Trump the Disruptor

Don Newman

Since Donald Trump was sworn into office a year ago as president of the United States with his “America First” agenda, friends and allies have been lamenting the lack of world leadership by the United States.

That is, until December 6th. In a classic case of be careful what you wish for, Trump stood the world on its head by reversing 70 years of American policy in the Middle East. Despite entreaties from everyone including NATO Allies, Arab governments throughout the area and even the Pope, Trump announced he was moving the American embassy in Israel from Tel Aviv to Jerusalem.

Like Trump, other politicians in the heat of an election campaign have promised to move their country’s embassy from Tel Aviv to Jerusalem. In 1979, Conservative Leader Joe Clark made that promise. It helped him win a minority government. But once in office, he realized his mistake and enlisted former Conservative Leader Robert Stanfield to help him abandon his pledge. Stanfield led a commission which “studied” the question and recommended against the move.

That’s because the ultimate fate of Jerusalem is an intricate part of any future Middle East solution. Both the Israelis and the Palestinians claim the historic city as their capital. Now, by siding with the Israeli claim, the most important outside participant in any future settlement has picked a side in the dispute. Trump has made an already intractable problem almost impossible to solve.

However, no longer can it be said that, under Trump, the United States has abdicated its role in the world. The lesson going forward is that as long as Trump is president, the United States will play the role internationally that he is playing in domestic politics.

More than anything else, Donald Trump is a disruptor. He is in domestic politics and he is in international affairs. Untutored in history, world affairs or diplomacy, he responds to situations on an individual basis, unable to see connective linkages between different problems.

For instance, if he wanted to recognize Jerusalem as Israel’s capital, why did he not first demand something from the Israelis.
A firm pledge to stop building more settlements in the West Bank as a quid pro quo for the Jerusalem recognition would have gone at least some way to mitigating the reaction to the move. And it would have removed a real impediment to a future final settlement.

Such an arrangement would have been less disruptive than what we now have. But Trump doesn’t seem to care. As a disruptor he thrives on disruption, on throwing adversaries and allies off balance, seeking from their confusion an advantage for America and for himself.

Close to home, Canadians can see that strategy in the current negotiations on the North American Free Trade Agreement. The United States has proposed several changes to the treaty that are complete non-starters for both Canada and Mexico. Soon Trump will inform the U.S. Congress that he is giving six months notice that he is terminating the deal. Then, in that half-year when NAFTA is in limbo, American negotiators will apply the pressure. Ultimately, Canada will have to decide if a bad NAFTA is better than no NAFTA at all.

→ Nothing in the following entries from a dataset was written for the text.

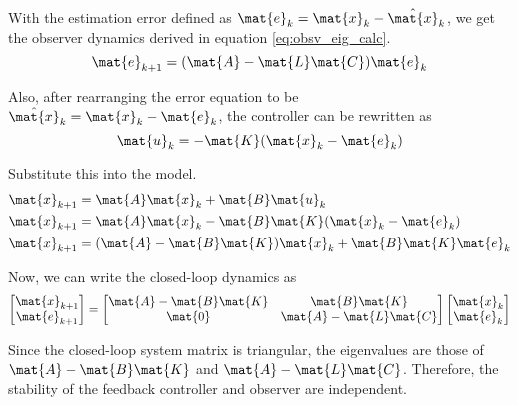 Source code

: With the estimation error defined as $\mat{e}_k = \mat{x}_k - \hat{\mat{x}}_k$,
we get the observer dynamics derived in equation \eqref{eq:obsv_eig_calc}.
\begin{equation*}
  \mat{e}_{k+1} = (\mat{A} - \mat{L}\mat{C})\mat{e}_k
\end{equation*}

Also, after rearranging the error equation to be
$\hat{\mat{x}}_k = \mat{x}_k - \mat{e}_k$, the controller can be rewritten as
\begin{equation*}
  \mat{u}_k = -\mat{K}(\mat{x}_k - \mat{e}_k)
\end{equation*}

Substitute this into the model.
\begin{align*}
  \mat{x}_{k+1} &= \mat{A}\mat{x}_k + \mat{B}\mat{u}_k \\
  \mat{x}_{k+1} &= \mat{A}\mat{x}_k - \mat{B}\mat{K}(\mat{x}_k - \mat{e}_k) \\
  \mat{x}_{k+1} &= (\mat{A} - \mat{B}\mat{K})\mat{x}_k + \mat{B}\mat{K}\mat{e}_k
\end{align*}

Now, we can write the closed-loop dynamics as
\begin{equation*}
  \begin{bmatrix}
    \mat{x}_{k+1} \\
    \mat{e}_{k+1}
  \end{bmatrix} =
  \begin{bmatrix}
    \mat{A} - \mat{B}\mat{K} & \mat{B}\mat{K} \\
    \mat{0} & \mat{A} - \mat{L}\mat{C}
  \end{bmatrix}
  \begin{bmatrix}
    \mat{x}_k \\
    \mat{e}_k
  \end{bmatrix}
\end{equation*}

Since the closed-loop system matrix is triangular, the eigenvalues are those of
$\mat{A} - \mat{B}\mat{K}$ and $\mat{A} - \mat{L}\mat{C}$. Therefore, the
stability of the feedback controller and observer are independent.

In the wider world, North Korea, China and Iran are areas of intense Trump interest and concern. He alternately threatens and then hints at negotiations with them. How they respond at any given time seems to affect both his mood and his approach. Chinese President Xi Jinping alternates between being an ally trying to contain North Korea and a competitor out to destroy American power.

Even with Kim Jong-Un, the erratic North Korean president who is developing nuclear missiles to hit North America, Trump has vacillated between threatening to obliterate his country and negotiating.

When Donald Trump assumed office in January 2017, many people hoped his fiery, uninformed rhetoric of the presidential campaign would be tempered once in power. That he would become more “presidential” in the traditional American way.

That has not happened. One year on, he is as unstable and unpredictable as ever. He dominates the domestic politics of his country. By his actions in the Middle East in December he has shown he will dominate international affairs as well.

America has not abandoned its international role. Under Donald Trump it is just playing it a different way.